You have already seen Barbara Kruger’s work. Whether you realise it or not is a different matter, but the bold graphic design and powerful statements that typify her work have infiltrated the world of western consumer culture and have strongly influenced the world of media around us. You will recognise it on advertising hoardings, T Shirts, shopping bags and political banners.
Kruger’s instantly recognisable work combines bold lettering, colours and dramatic juxtapositions of text and image. Through ironic appropriation of specific slogans and imagery she deploys the visual strategies of mass communication in order to challenge the often manipulative logic at work in the language of advertising, television and other media and the role of Western consumerist culture.
Working since the 1980’s she is considered a vital element of the Pictures Generation – a group of artists including the likes of Richard Prince, John Baldessari, Cindy Sherman and Sherrie Levine that appropriated images from consumer culture questioning things like gender and identity.
Kruger’s latest exhibition at Modern Art Oxford comprises different strands of her work – a site specific text installation, multi-channel video and her trademark collages. The first work that you encounter having ascended the stairs in to the spacious first floor gallery is untitled ‘architectural wrap’ that impressively covers the covers the entire lofty space.
Over the floor variety of black and white words list supposed categories of people as varied as posers, fatuous fools or survivors. One might be happy to be considered grouped with intellectuals and professors as well as perhaps with doers and winners but to be labelled within sycophants, fatuous fools, jerks or airheads however may not be quite so desirable.
Here then is a potted selection of labels that we consciously and unconsciously attach to those around us and Kruger cleverly forces us to consider our complicity in categorising not just ourselves but those around us. On the walls in words up to thirty feet high we are meanwhile invited to ponder statements like Be Here Now, Remember Me or Is That All That There Is.
In the middle gallery a selection of her 1980’s pasted collages is presented – works that evolved from her work as a Conde Nast designer. Including Talk Is Cheap and You Kill Time these modest black and white pieces set the template for iconic future works like I Shop Therefore I Am or Your Body Is A Battleground.

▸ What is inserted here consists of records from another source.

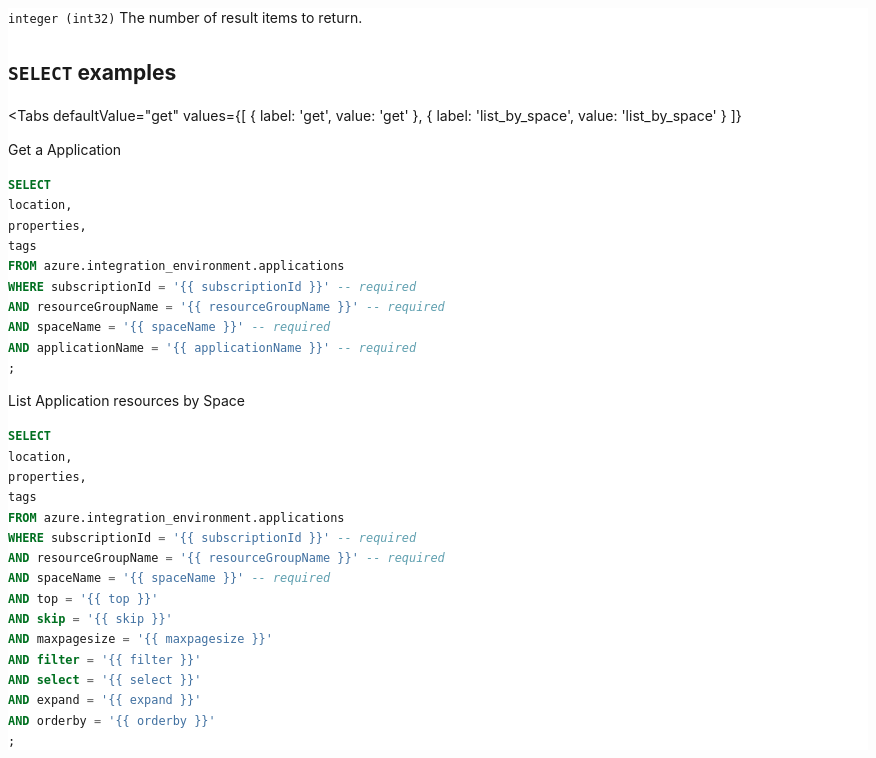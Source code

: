 </tr>
<tr id="parameter-top">
    <td><CopyableCode code="top" /></td>
    <td><code>integer (int32)</code></td>
    <td>The number of result items to return.</td>
</tr>
</tbody>
</table>

## `SELECT` examples

<Tabs
    defaultValue="get"
    values={[
        { label: 'get', value: 'get' },
        { label: 'list_by_space', value: 'list_by_space' }
    ]}
>
<TabItem value="get">

Get a Application

```sql
SELECT
location,
properties,
tags
FROM azure.integration_environment.applications
WHERE subscriptionId = '{{ subscriptionId }}' -- required
AND resourceGroupName = '{{ resourceGroupName }}' -- required
AND spaceName = '{{ spaceName }}' -- required
AND applicationName = '{{ applicationName }}' -- required
;
```
</TabItem>
<TabItem value="list_by_space">

List Application resources by Space

```sql
SELECT
location,
properties,
tags
FROM azure.integration_environment.applications
WHERE subscriptionId = '{{ subscriptionId }}' -- required
AND resourceGroupName = '{{ resourceGroupName }}' -- required
AND spaceName = '{{ spaceName }}' -- required
AND top = '{{ top }}'
AND skip = '{{ skip }}'
AND maxpagesize = '{{ maxpagesize }}'
AND filter = '{{ filter }}'
AND select = '{{ select }}'
AND expand = '{{ expand }}'
AND orderby = '{{ orderby }}'
;
```
</TabItem>
</Tabs>
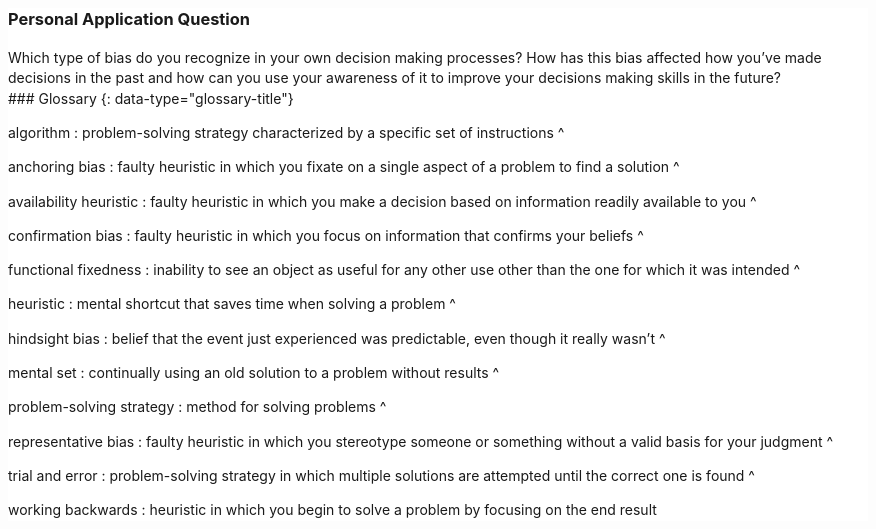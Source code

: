 </div>
</div>

### Personal Application Question

<div data-type="exercise">
<div data-type="problem" markdown="1">
Which type of bias do you recognize in your own decision making processes? How has this bias affected how you’ve made decisions in the past and how can you use your awareness of it to improve your decisions making skills in the future?

</div>
</div>

<div data-type="glossary" markdown="1">
### Glossary
{: data-type="glossary-title"}

algorithm
: problem-solving strategy characterized by a specific set of instructions
^

anchoring bias
: faulty heuristic in which you fixate on a single aspect of a problem to find a solution
^

availability heuristic
: faulty heuristic in which you make a decision based on information readily available to you
^

confirmation bias
: faulty heuristic in which you focus on information that confirms your beliefs
^

functional fixedness
: inability to see an object as useful for any other use other than the one for which it was intended
^

heuristic
: mental shortcut that saves time when solving a problem
^

hindsight bias
: belief that the event just experienced was predictable, even though it really wasn’t
^

mental set
: continually using an old solution to a problem without results
^

problem-solving strategy
: method for solving problems
^

representative bias
: faulty heuristic in which you stereotype someone or something without a valid basis for your judgment
^

trial and error
: problem-solving strategy in which multiple solutions are attempted until the correct one is found
^

working backwards
: heuristic in which you begin to solve a problem by focusing on the end result

</div>



[1]: http://openstax.org/l/Apollo13
[2]: http://openstax.org/l/CogBias
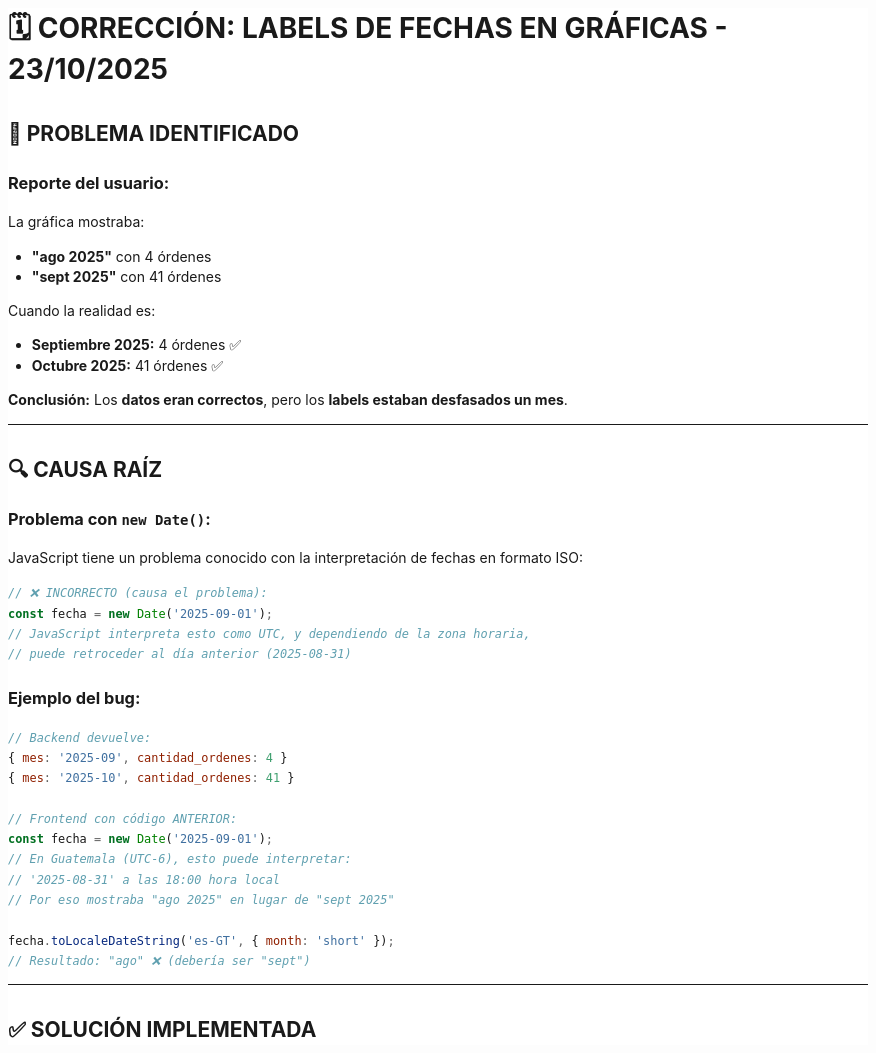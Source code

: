 # 🗓️ CORRECCIÓN: LABELS DE FECHAS EN GRÁFICAS - 23/10/2025

## 🚨 PROBLEMA IDENTIFICADO

### **Reporte del usuario:**
La gráfica mostraba:
- **"ago 2025"** con 4 órdenes
- **"sept 2025"** con 41 órdenes

Cuando la realidad es:
- **Septiembre 2025:** 4 órdenes ✅
- **Octubre 2025:** 41 órdenes ✅

**Conclusión:** Los **datos eran correctos**, pero los **labels estaban desfasados un mes**.

---

## 🔍 CAUSA RAÍZ

### **Problema con `new Date()`:**

JavaScript tiene un problema conocido con la interpretación de fechas en formato ISO:

```javascript
// ❌ INCORRECTO (causa el problema):
const fecha = new Date('2025-09-01');
// JavaScript interpreta esto como UTC, y dependiendo de la zona horaria,
// puede retroceder al día anterior (2025-08-31)
```

### **Ejemplo del bug:**

```javascript
// Backend devuelve:
{ mes: '2025-09', cantidad_ordenes: 4 }
{ mes: '2025-10', cantidad_ordenes: 41 }

// Frontend con código ANTERIOR:
const fecha = new Date('2025-09-01');
// En Guatemala (UTC-6), esto puede interpretar:
// '2025-08-31' a las 18:00 hora local
// Por eso mostraba "ago 2025" en lugar de "sept 2025"

fecha.toLocaleDateString('es-GT', { month: 'short' });
// Resultado: "ago" ❌ (debería ser "sept")
```

---

## ✅ SOLUCIÓN IMPLEMENTADA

Finally, Kruger’s video Twelve, 2004 comments on the absurdities of human interaction. Members of staged four-way interactions are projected on to the four walls of the gallery surrounding us. Whilst we see the expressions of the actors and hear their words, their ‘real’ thoughts are presented in written form as a news-channel style ticker-tape across the bottom of the screen challenging any cohesive narrative.
Barbara Kruger is at Modern Art Oxford until 31 August 2014.